## Exercise instructions
Where does the word "ntemin" show up in the records? Copy every line that holds it.

┌─ Supplied material

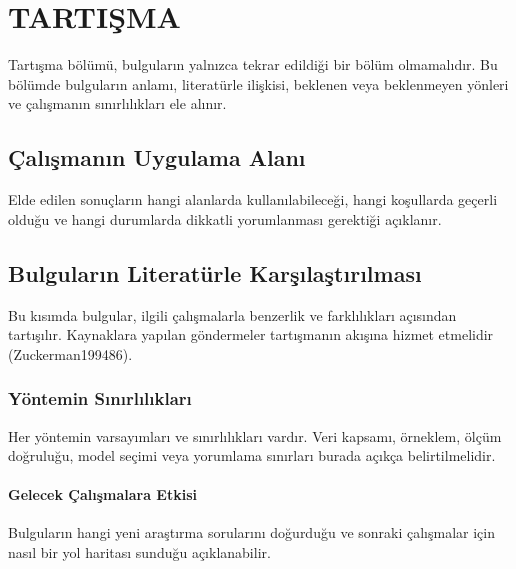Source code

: \documentclass[12pt,a4paper]{report}
\providecommand{\parencite}[1]{(#1)}
\begin{document}
\chapter{TARTI\c{S}MA}\label{ch:ifnecch5}

Tart\i{}\c{s}ma b\"{o}l\"{u}m\"{u}, bulgular\i{}n yaln\i{}zca tekrar edildi\u{g}i bir b\"{o}l\"{u}m olmamal\i{}d\i{}r. Bu b\"{o}l\"{u}mde bulgular\i{}n anlam\i{}, literat\"{u}rle ili\c{s}kisi, beklenen veya beklenmeyen y\"{o}nleri ve \c{c}al\i{}\c{s}man\i{}n s\i{}n\i{}rl\i{}l\i{}klar\i{} ele al\i{}n\i{}r.

\section{\c{C}al\i{}\c{s}man\i{}n Uygulama Alan\i{}}

Elde edilen sonu\c{c}lar\i{}n hangi alanlarda kullan\i{}labilece\u{g}i, hangi ko\c{s}ullarda ge\c{c}erli oldu\u{g}u ve hangi durumlarda dikkatli yorumlanmas\i{} gerekti\u{g}i a\c{c}\i{}klan\i{}r.

\section{Bulgular\i{}n Literat\"{u}rle Kar\c{s}\i{}la\c{s}t\i{}r\i{}lmas\i{}}

Bu k\i{}s\i{}mda bulgular, ilgili \c{c}al\i{}\c{s}malarla benzerlik ve farkl\i{}l\i{}klar\i{} a\c{c}\i{}s\i{}ndan tart\i{}\c{s}\i{}l\i{}r. Kaynaklara yap\i{}lan g\"{o}ndermeler tart\i{}\c{s}man\i{}n ak\i{}\c{s}\i{}na hizmet etmelidir \parencite{Zuckerman199486}.

\subsection{Y\"{o}ntemin S\i{}n\i{}rl\i{}l\i{}klar\i{}}

Her y\"{o}ntemin varsay\i{}mlar\i{} ve s\i{}n\i{}rl\i{}l\i{}klar\i{} vard\i{}r. Veri kapsam\i{}, \"{o}rneklem, \"{o}l\c{c}\"{u}m do\u{g}rulu\u{g}u, model se\c{c}imi veya yorumlama s\i{}n\i{}rlar\i{} burada a\c{c}\i{}k\c{c}a belirtilmelidir.

\subsubsection{Gelecek \c{C}al\i{}\c{s}malara Etkisi}

Bulgular\i{}n hangi yeni ara\c{s}t\i{}rma sorular\i{}n\i{} do\u{g}urdu\u{g}u ve sonraki \c{c}al\i{}\c{s}malar i\c{c}in nas\i{}l bir yol haritas\i{} sundu\u{g}u a\c{c}\i{}klanabilir.
\end{document}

└─

## Solution to the exercise
\subsection{Y\"{o}ntemin S\i{}n\i{}rl\i{}l\i{}klar\i{}}
Her y\"{o}ntemin varsay\i{}mlar\i{} ve s\i{}n\i{}rl\i{}l\i{}klar\i{} vard\i{}r. Veri kapsam\i{}, \"{o}rneklem, \"{o}l\c{c}\"{u}m do\u{g}rulu\u{g}u, model se\c{c}imi veya yorumlama s\i{}n\i{}rlar\i{} burada a\c{c}\i{}k\c{c}a belirtilmelidir.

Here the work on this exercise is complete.